Entramos no carro dele e fomos em direção a minha casa.

- você está mesmo bem? – perguntou Rupert.

- estou sim.

O restante da viagem foi em silencio. Assim que chegamos à porta do condomínio onde eu morava eu me identifiquei e entramos. Assim que chegamos à porta da minha casa Rupert parou o carro.

- eu entendo se você quiser me dispensar.

- por quê? – perguntou Rupert – me dê um motive para fazer isso?

- o que aconteceu hoje não pode acontecer de novo.

- exatamente! E não vai. É por isso que você vai continuar fazendo terapia e se esforçando bastante para melhorar e se por acaso acontecer de novo... tudo bem.

Eu dei um sorriso e nos olhamos por um instante. Eu já tinha sentido vontade de beijar outro homem que eu estava afim, mas essa a primeira vez que eu realmente sentia “a vontade”.

Eu fui me aproximando dele e nossos lábios se encontraram e deram um selo. Nós nos olhamos por mais algum tempo e tudo o que saiu da minha boca foi:

- você é meu primeiro beijo.

Ele sorriu:

- isso é melhor do que um encontro.

Nós nos afastamos e continuamos a nos olhar.

- não fica preocupado com isso – falou Rupert sorrindo pra mim. Foi apenas um beijo não quer dizer que vou pra cama com você... a não ser que você queira.

Eu dei uma risada.

- é sério – reafirmou Rupert – mas fique claro que quando você quiser me beijar outra vez é só pedir.

Eu não conseguia dizer nada. Eu só sentia vontade de sorrir.

- você gostou? – perguntou Rupert.

- muito! - respondi sorrindo.

Eu estava feliz. Apesar de tudo o que tinha passado aquele dia eu estava progredindo. Fiquei feliz por ter dado meu primeiro beijo. O melhor de tudo é que me sentia uma pessoa normal.

- você sabe que um beijo de verdade envolve a língua?

- sim – falei olhando pra ele.

- mas... acho melhor acabarmos a noite por aquí. Foi muito progresso pra um dia só. – falou Rupert. Vamos deixar o beijo de língua para uma ocasião especial quando você estiver pronto.

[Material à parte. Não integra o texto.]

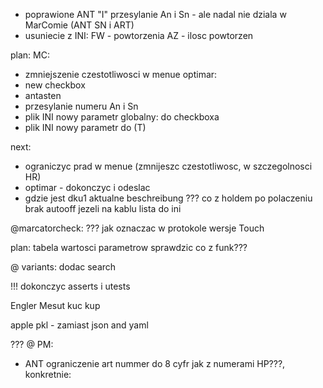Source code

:- poprawione ANT "I" przesylanie An i Sn - ale nadal nie dziala w MarComie (ANT SN  i ART)
- usuniecie z INI: FW - powtorzenia AZ - ilosc powtorzen

plan:
MC:
- zmniejszenie czestotliwosci w menue
optimar:
- new checkbox
- antasten
- przesylanie numeru An i Sn
- plik INI nowy parametr globalny: do checkboxa
- plik INI nowy parametr do (T)


next:
- ograniczyc prad w menue (zmnijeszc czestotliwosc, w szczegolnosci HR)
- optimar - dokonczyc i odeslac
- gdzie jest dku1 aktualne beschreibung
??? co z holdem po polaczeniu
brak autooff  jezeli na kablu
lista do ini


@marcatorcheck:
??? jak oznaczac w protokole wersje Touch

plan:
tabela wartosci parametrow
sprawdzic co z funk???

@ variants: dodac search

!!! dokonczyc asserts i utests


Engler
Mesut
kuc
kup

apple pkl - zamiast json and yaml


??? @ PM:
- ANT ograniczenie art nummer do 8 cyfr jak z numerami HP???, konkretnie:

- tudo bem – falei abrindo a porta do carro. – obrigado pela carona.

- obrigado pelo beijo – falou ele.

Antes que ele desaparecesse completamente eu entrei em casa pensando no beijo. Não sei se sentia algo pelo Rupert, mas aquele beijo tinha feito algo de diferente no meu corpo. Depois de um longo banho eu me deitei agradecendo pelo dia ter sido tão difícil, pois junto com a dificuldade veio a vitória de muitas batalhas.